Katana VentraIP

Welcome to Wiki.gravy.cc

Picture what would happen if VentraIP built Wikipedia

Katana VentraIP

What is this site?

In short, wiki.gravy.cc is a katana site (generator). What do I mean? I mean that what you see here is generated using katana... But it wasn't generated by hand, this was a 20+ hour process across two developers to setup the scripts, web server and automation required to generate a katana equivalent of any wikipedia page you can visit.

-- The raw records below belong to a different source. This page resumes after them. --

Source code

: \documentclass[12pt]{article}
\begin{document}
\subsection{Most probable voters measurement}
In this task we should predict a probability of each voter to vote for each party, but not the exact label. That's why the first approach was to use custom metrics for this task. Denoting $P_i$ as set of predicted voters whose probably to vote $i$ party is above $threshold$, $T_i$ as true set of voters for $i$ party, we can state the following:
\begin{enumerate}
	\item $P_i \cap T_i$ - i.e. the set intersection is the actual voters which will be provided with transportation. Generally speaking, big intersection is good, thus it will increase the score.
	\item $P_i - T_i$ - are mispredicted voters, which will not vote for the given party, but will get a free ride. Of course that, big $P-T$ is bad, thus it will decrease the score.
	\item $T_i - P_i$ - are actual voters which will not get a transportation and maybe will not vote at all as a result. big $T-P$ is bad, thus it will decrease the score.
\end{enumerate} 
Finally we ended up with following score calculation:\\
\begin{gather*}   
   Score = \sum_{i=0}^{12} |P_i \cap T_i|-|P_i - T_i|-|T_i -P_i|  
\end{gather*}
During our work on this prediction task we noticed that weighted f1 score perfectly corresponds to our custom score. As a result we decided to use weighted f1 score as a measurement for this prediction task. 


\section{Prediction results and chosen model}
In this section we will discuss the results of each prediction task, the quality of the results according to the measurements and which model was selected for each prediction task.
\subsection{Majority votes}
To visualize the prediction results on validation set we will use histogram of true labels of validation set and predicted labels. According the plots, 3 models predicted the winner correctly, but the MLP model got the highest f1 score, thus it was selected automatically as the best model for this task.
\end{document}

It's not perfect, but read more to see the details




Total Pages Generated: 119547

Total Size On Disk: 8.4G

The Internal Process

I'll try to be quick, so you have time to look around, but below we've outlined what made the beautiful sites you are about to see.

Wikipedia Crawler

We have built a script that takes a starting page on wikipedia, and then downloads this page and starts the process. At the same time, it scrapes every link on the page and will queue it up for the next iteration of the loop. This is primitive, but should probably cover most of the pages. I have not limited the directory space that this project can take up so this could get bad. Luckily there is only so fast it can run.

Matchers

From the wikipedia page, we have to match patterns that we can use in katana. This is things like the primary header and first paragraph, or some h3 followed by paragraphs. This sounds easy but is anything but, If you want to know why, the github is available.

Generators

Once we have matched a section, we need to make the relevant API request to katana to generate the section. This is the same as what you would do in the browser manually, but wholly automated

Transformers

Now here is where the fun happens. When we made the original request, we actually included some placeholder text. Something like $_$_$DEEZ_NUTS__content--1$_$_$.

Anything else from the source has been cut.